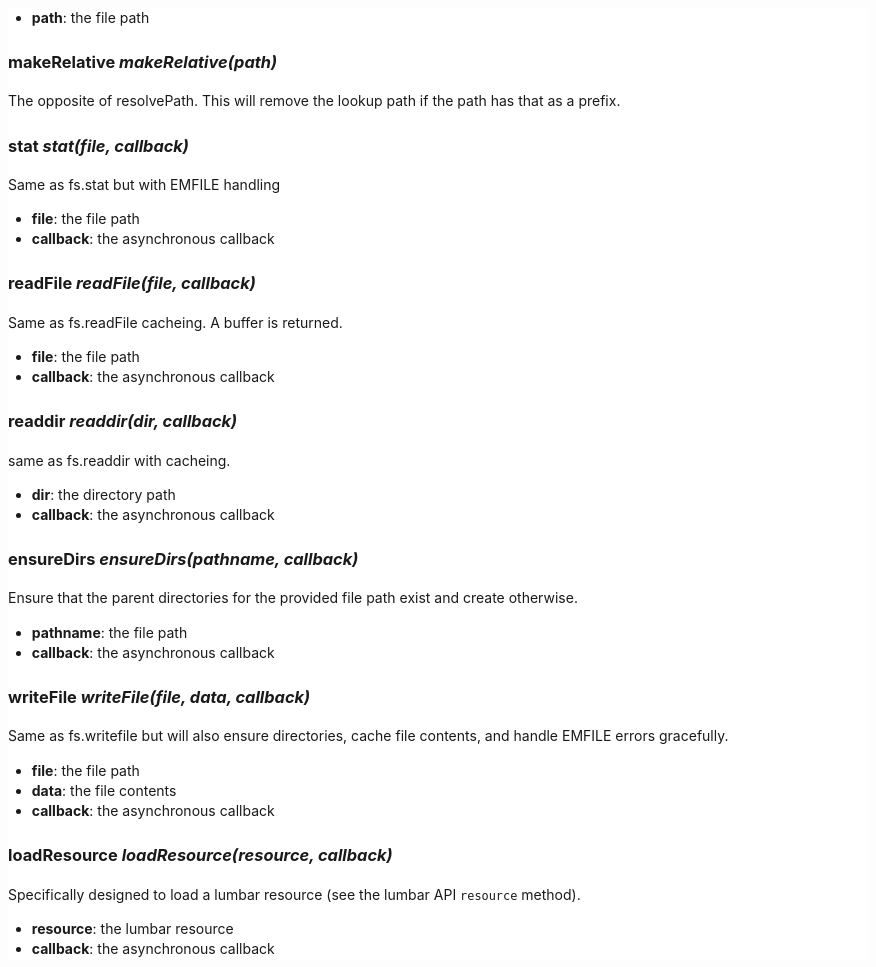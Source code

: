 * **path**: the file path

### makeRelative *makeRelative(path)*
The opposite of resolvePath.  This will remove the lookup path if the path has that as a prefix.

### stat *stat(file, callback)*
Same as fs.stat but with EMFILE handling

* **file**: the file path
* **callback**: the asynchronous callback

### readFile *readFile(file, callback)*
Same as fs.readFile cacheing.  A buffer is returned.

* **file**: the file path
* **callback**: the asynchronous callback

### readdir *readdir(dir, callback)*
same as fs.readdir with cacheing.

* **dir**: the directory path
* **callback**: the asynchronous callback

### ensureDirs *ensureDirs(pathname, callback)*
Ensure that the parent directories for the provided file path exist and create otherwise.

* **pathname**: the file path
* **callback**: the asynchronous callback

### writeFile *writeFile(file, data, callback)*
Same as fs.writefile but will also ensure directories, cache file contents, and handle EMFILE errors gracefully.

* **file**: the file path
* **data**: the file contents
* **callback**: the asynchronous callback

### loadResource *loadResource(resource, callback)*
Specifically designed to load a lumbar resource (see the lumbar API `resource` method).

* **resource**: the lumbar resource
* **callback**: the asynchronous callback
■ ■ ■ ■ ■
*TASK TO COMPLETE*: Without the pictures, give the entries above back exactly.

*RESPONSE TO THIS EXERCISE*:
Source code

: * **path**: the file path

### makeRelative *makeRelative(path)*
The opposite of resolvePath.  This will remove the lookup path if the path has that as a prefix.

### stat *stat(file, callback)*
Same as fs.stat but with EMFILE handling

* **file**: the file path
* **callback**: the asynchronous callback

### readFile *readFile(file, callback)*
Same as fs.readFile cacheing.  A buffer is returned.

* **file**: the file path
* **callback**: the asynchronous callback

### readdir *readdir(dir, callback)*
same as fs.readdir with cacheing.

* **dir**: the directory path
* **callback**: the asynchronous callback

### ensureDirs *ensureDirs(pathname, callback)*
Ensure that the parent directories for the provided file path exist and create otherwise.

* **pathname**: the file path
* **callback**: the asynchronous callback

### writeFile *writeFile(file, data, callback)*
Same as fs.writefile but will also ensure directories, cache file contents, and handle EMFILE errors gracefully.

* **file**: the file path
* **data**: the file contents
* **callback**: the asynchronous callback

### loadResource *loadResource(resource, callback)*
Specifically designed to load a lumbar resource (see the lumbar API `resource` method).

* **resource**: the lumbar resource
* **callback**: the asynchronous callback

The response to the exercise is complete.